# Problem requirements
Word for word, copy the line containing "name** – **lambda\-android\-role**\." and each line after it in the records below, ending with the last line.

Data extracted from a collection
————————
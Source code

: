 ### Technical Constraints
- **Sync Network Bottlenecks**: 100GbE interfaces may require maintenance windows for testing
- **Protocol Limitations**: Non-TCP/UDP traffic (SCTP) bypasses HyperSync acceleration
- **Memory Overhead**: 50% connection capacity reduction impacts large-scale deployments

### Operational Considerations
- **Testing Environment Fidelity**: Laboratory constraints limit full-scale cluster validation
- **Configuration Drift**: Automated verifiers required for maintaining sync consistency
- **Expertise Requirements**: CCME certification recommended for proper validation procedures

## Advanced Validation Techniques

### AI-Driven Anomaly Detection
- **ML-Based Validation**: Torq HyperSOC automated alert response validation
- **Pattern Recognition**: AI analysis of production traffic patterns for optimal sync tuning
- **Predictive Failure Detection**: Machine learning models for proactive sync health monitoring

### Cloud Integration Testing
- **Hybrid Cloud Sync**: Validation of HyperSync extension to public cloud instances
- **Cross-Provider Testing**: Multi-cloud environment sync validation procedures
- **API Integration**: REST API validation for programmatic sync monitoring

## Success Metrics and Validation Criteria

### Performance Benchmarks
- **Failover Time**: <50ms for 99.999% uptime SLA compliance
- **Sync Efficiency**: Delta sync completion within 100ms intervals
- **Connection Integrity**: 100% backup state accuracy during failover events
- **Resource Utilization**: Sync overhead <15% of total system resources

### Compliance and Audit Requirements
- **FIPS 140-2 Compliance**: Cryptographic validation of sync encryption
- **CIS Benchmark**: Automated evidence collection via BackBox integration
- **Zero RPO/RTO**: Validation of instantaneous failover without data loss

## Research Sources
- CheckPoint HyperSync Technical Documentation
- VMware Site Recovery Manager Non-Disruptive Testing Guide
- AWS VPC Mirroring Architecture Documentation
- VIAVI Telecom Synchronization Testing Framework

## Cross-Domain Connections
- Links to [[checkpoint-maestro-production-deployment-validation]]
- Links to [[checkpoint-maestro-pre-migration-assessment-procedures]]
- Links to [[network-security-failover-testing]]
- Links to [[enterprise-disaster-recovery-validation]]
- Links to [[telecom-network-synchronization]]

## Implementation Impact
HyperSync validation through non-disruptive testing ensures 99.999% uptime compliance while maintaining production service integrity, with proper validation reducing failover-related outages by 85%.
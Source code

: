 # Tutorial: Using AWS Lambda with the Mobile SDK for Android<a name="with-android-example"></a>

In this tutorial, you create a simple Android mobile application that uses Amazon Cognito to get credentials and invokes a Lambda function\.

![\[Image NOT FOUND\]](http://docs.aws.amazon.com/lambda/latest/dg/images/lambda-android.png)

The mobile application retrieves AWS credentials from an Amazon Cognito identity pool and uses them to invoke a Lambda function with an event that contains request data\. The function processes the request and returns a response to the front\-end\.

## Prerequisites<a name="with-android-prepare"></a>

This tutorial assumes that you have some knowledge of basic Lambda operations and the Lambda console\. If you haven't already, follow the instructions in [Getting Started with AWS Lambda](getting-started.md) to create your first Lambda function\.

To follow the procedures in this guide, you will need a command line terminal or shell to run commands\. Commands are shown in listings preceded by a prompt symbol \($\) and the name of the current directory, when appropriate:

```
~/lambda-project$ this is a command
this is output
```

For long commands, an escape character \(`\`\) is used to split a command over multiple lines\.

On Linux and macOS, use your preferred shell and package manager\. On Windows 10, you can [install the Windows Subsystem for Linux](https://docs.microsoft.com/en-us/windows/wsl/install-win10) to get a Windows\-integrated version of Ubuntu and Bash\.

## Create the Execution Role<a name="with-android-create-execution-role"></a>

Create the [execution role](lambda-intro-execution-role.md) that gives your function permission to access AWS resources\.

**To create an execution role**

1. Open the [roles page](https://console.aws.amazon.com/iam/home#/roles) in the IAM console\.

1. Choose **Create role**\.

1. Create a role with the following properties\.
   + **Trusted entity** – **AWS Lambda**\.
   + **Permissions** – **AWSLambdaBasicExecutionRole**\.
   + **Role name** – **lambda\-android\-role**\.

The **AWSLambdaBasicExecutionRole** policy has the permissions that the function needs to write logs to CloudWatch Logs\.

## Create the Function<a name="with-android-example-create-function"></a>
————————
# Answer to this exercise
   + **Role name** – **lambda\-android\-role**\.

The **AWSLambdaBasicExecutionRole** policy has the permissions that the function needs to write logs to CloudWatch Logs\.

## Create the Function<a name="with-android-example-create-function"></a>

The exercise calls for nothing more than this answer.